___ Extracted information

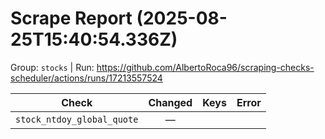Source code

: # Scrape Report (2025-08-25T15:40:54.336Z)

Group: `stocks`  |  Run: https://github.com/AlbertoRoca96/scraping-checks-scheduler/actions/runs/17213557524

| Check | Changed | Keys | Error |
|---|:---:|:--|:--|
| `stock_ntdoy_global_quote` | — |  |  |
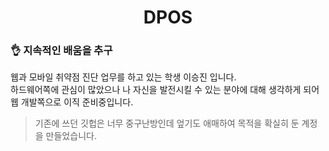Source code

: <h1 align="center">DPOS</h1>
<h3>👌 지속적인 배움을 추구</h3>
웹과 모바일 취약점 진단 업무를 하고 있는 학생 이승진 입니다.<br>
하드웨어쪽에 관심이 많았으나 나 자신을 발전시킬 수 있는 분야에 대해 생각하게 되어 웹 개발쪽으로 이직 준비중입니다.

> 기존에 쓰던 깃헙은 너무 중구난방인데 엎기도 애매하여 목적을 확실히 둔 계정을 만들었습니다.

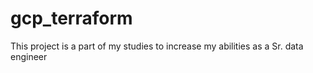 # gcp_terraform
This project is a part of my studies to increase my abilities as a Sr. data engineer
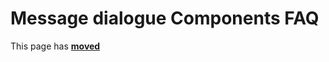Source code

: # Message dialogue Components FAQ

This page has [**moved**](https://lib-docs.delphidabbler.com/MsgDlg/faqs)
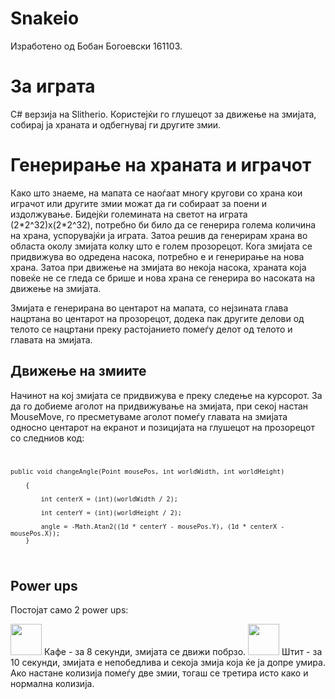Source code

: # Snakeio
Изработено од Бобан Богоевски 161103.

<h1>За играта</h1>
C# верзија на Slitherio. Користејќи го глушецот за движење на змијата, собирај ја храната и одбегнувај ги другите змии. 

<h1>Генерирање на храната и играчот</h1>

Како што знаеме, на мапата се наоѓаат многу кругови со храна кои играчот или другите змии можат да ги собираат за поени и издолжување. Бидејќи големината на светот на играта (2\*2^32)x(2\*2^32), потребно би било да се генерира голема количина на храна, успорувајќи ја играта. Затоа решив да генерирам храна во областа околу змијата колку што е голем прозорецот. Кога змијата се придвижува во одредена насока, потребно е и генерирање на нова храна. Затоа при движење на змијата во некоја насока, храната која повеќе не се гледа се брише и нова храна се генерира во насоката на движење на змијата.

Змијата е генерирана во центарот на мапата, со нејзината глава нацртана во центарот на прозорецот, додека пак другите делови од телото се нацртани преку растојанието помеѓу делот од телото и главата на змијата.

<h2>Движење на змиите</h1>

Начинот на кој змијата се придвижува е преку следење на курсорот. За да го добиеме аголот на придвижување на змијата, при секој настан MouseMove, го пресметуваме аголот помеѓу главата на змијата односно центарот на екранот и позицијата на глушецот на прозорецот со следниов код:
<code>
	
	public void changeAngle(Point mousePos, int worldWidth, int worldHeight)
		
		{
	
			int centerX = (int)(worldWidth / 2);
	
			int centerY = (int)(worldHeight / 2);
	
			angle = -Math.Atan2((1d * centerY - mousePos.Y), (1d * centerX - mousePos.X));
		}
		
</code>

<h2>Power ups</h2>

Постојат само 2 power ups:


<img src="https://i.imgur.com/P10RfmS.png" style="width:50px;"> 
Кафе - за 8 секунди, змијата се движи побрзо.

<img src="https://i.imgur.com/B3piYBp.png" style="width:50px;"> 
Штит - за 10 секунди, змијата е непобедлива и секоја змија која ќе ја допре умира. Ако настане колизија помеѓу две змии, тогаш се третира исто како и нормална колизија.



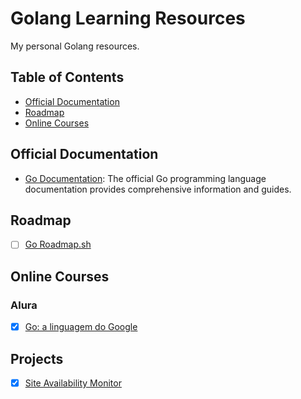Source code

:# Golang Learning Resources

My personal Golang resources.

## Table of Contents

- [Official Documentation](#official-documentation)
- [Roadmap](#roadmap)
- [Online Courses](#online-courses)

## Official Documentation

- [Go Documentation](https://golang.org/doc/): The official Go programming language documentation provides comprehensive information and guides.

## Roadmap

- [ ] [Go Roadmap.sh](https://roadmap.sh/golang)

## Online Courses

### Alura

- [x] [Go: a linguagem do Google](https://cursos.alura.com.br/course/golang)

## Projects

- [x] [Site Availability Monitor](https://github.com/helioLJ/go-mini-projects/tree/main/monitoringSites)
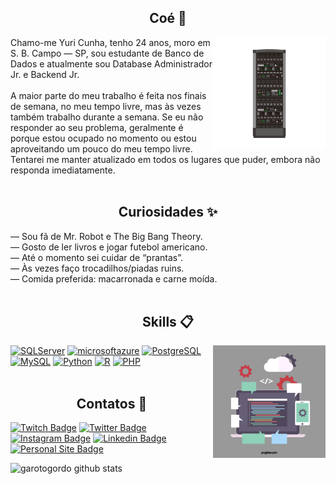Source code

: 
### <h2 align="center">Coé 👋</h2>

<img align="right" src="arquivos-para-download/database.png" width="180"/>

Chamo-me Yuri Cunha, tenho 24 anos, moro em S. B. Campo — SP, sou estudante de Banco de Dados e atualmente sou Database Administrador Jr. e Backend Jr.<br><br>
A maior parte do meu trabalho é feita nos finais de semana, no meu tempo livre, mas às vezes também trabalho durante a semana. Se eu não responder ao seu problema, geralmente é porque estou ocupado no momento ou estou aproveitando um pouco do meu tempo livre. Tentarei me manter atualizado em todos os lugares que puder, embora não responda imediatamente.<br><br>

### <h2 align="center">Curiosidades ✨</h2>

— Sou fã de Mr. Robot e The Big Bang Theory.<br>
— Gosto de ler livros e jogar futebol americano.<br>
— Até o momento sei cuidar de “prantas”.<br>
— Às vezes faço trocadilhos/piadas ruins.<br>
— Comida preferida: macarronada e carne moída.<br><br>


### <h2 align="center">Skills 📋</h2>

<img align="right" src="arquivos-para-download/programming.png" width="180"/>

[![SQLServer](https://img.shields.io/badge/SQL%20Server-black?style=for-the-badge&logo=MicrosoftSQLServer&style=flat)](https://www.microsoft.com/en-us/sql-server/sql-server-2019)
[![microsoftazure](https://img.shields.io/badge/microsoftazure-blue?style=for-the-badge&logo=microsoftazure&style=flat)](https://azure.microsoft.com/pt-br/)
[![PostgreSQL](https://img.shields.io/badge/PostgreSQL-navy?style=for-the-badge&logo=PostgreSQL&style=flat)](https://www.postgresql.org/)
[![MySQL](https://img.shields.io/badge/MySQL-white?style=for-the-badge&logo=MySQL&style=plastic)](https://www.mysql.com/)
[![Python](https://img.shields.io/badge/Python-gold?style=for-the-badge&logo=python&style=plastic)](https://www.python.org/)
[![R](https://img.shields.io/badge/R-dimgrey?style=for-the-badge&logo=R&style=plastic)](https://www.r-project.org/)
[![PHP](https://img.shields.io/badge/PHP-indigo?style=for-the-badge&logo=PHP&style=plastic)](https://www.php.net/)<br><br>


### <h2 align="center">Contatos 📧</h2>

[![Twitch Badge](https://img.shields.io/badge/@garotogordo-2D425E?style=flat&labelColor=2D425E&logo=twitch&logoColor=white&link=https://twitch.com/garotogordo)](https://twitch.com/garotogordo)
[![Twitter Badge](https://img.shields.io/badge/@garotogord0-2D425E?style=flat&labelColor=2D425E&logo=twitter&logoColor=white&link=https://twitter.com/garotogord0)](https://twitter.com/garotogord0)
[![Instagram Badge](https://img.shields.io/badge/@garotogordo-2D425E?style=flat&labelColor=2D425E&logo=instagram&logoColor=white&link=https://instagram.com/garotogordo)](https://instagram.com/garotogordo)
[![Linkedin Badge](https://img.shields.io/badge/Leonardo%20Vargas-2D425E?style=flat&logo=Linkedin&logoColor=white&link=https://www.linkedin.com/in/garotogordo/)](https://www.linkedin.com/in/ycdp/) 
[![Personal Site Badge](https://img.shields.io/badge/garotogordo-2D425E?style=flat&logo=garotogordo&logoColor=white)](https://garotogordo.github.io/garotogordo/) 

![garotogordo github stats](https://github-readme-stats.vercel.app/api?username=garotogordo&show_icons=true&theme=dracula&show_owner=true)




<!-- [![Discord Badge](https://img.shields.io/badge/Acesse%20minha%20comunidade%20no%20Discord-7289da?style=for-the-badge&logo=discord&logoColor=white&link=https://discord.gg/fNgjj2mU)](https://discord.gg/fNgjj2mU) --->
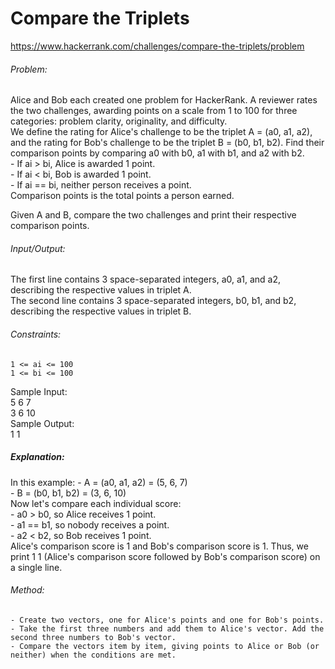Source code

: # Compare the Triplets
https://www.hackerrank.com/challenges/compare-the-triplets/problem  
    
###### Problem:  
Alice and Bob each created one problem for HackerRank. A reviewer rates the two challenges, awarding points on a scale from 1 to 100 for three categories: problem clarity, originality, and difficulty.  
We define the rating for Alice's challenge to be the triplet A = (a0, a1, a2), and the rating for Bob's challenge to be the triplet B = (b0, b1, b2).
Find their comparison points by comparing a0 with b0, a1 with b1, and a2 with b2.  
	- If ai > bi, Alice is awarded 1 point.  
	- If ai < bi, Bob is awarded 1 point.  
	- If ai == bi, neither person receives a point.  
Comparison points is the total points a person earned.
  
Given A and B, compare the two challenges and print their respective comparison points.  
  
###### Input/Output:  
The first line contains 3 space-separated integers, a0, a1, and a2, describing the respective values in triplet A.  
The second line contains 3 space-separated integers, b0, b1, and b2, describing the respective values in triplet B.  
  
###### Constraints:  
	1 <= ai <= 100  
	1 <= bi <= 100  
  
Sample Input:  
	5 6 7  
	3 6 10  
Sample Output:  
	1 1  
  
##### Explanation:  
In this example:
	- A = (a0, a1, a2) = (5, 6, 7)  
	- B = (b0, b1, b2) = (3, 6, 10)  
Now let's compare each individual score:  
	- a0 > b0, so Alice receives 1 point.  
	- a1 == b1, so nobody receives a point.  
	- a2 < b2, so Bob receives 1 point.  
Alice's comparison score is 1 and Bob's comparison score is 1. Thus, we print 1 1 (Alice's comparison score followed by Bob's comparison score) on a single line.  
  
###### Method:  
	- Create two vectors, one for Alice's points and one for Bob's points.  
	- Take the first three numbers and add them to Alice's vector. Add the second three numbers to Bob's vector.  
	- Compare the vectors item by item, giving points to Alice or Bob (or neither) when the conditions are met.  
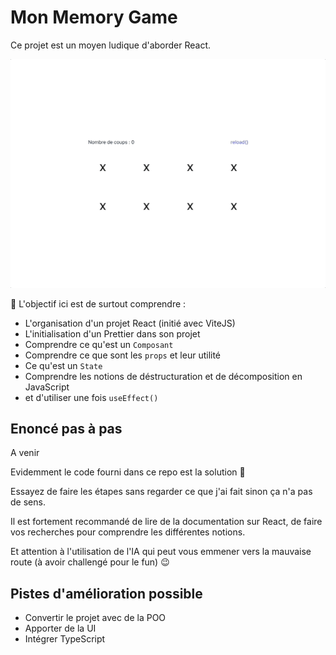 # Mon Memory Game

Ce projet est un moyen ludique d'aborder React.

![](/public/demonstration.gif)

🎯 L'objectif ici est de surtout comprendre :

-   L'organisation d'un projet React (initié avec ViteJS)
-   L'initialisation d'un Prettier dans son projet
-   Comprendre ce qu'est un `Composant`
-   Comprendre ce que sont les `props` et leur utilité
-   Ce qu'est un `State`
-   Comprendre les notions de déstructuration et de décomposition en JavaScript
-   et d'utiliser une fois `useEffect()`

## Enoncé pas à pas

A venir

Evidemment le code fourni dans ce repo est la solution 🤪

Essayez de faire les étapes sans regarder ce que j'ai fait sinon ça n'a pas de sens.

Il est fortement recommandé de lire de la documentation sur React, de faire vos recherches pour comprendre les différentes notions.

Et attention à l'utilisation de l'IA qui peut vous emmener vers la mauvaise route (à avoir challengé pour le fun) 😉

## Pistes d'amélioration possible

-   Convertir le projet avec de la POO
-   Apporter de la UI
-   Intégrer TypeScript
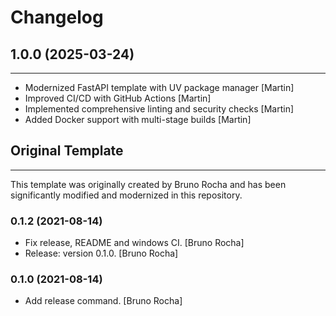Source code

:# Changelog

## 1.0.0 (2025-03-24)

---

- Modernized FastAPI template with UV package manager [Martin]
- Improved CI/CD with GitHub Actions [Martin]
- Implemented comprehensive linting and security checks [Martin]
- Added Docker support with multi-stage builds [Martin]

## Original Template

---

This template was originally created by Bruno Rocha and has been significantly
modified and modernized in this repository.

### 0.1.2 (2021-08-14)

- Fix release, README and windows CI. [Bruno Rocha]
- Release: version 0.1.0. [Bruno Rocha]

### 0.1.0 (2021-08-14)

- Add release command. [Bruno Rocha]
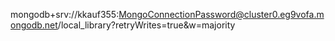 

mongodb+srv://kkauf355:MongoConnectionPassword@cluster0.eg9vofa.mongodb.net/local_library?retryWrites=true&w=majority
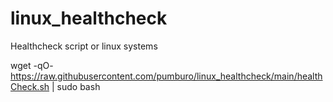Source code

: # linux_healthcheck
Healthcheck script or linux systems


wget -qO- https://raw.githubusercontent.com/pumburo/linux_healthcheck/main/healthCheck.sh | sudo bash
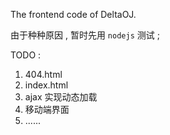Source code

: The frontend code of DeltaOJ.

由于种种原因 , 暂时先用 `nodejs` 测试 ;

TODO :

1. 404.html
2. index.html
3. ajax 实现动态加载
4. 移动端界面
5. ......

______

• What the task asks: Start at the line containing "(initié avec ViteJS)" above and stop at the line containing "- Add release command. [Bruno Rocha]". Output those lines exactly, both included, but none of the pictures.

• Solution to this problem:
-   L'organisation d'un projet React (initié avec ViteJS)
-   L'initialisation d'un Prettier dans son projet
-   Comprendre ce qu'est un `Composant`
-   Comprendre ce que sont les `props` et leur utilité
-   Ce qu'est un `State`
-   Comprendre les notions de déstructuration et de décomposition en JavaScript
-   et d'utiliser une fois `useEffect()`

## Enoncé pas à pas

A venir

Evidemment le code fourni dans ce repo est la solution 🤪

Essayez de faire les étapes sans regarder ce que j'ai fait sinon ça n'a pas de sens.

Il est fortement recommandé de lire de la documentation sur React, de faire vos recherches pour comprendre les différentes notions.

Et attention à l'utilisation de l'IA qui peut vous emmener vers la mauvaise route (à avoir challengé pour le fun) 😉

## Pistes d'amélioration possible

-   Convertir le projet avec de la POO
-   Apporter de la UI
-   Intégrer TypeScript
Source code

:# Changelog

## 1.0.0 (2025-03-24)

---

- Modernized FastAPI template with UV package manager [Martin]
- Improved CI/CD with GitHub Actions [Martin]
- Implemented comprehensive linting and security checks [Martin]
- Added Docker support with multi-stage builds [Martin]

## Original Template

---

This template was originally created by Bruno Rocha and has been significantly
modified and modernized in this repository.

### 0.1.2 (2021-08-14)

- Fix release, README and windows CI. [Bruno Rocha]
- Release: version 0.1.0. [Bruno Rocha]

### 0.1.0 (2021-08-14)

- Add release command. [Bruno Rocha]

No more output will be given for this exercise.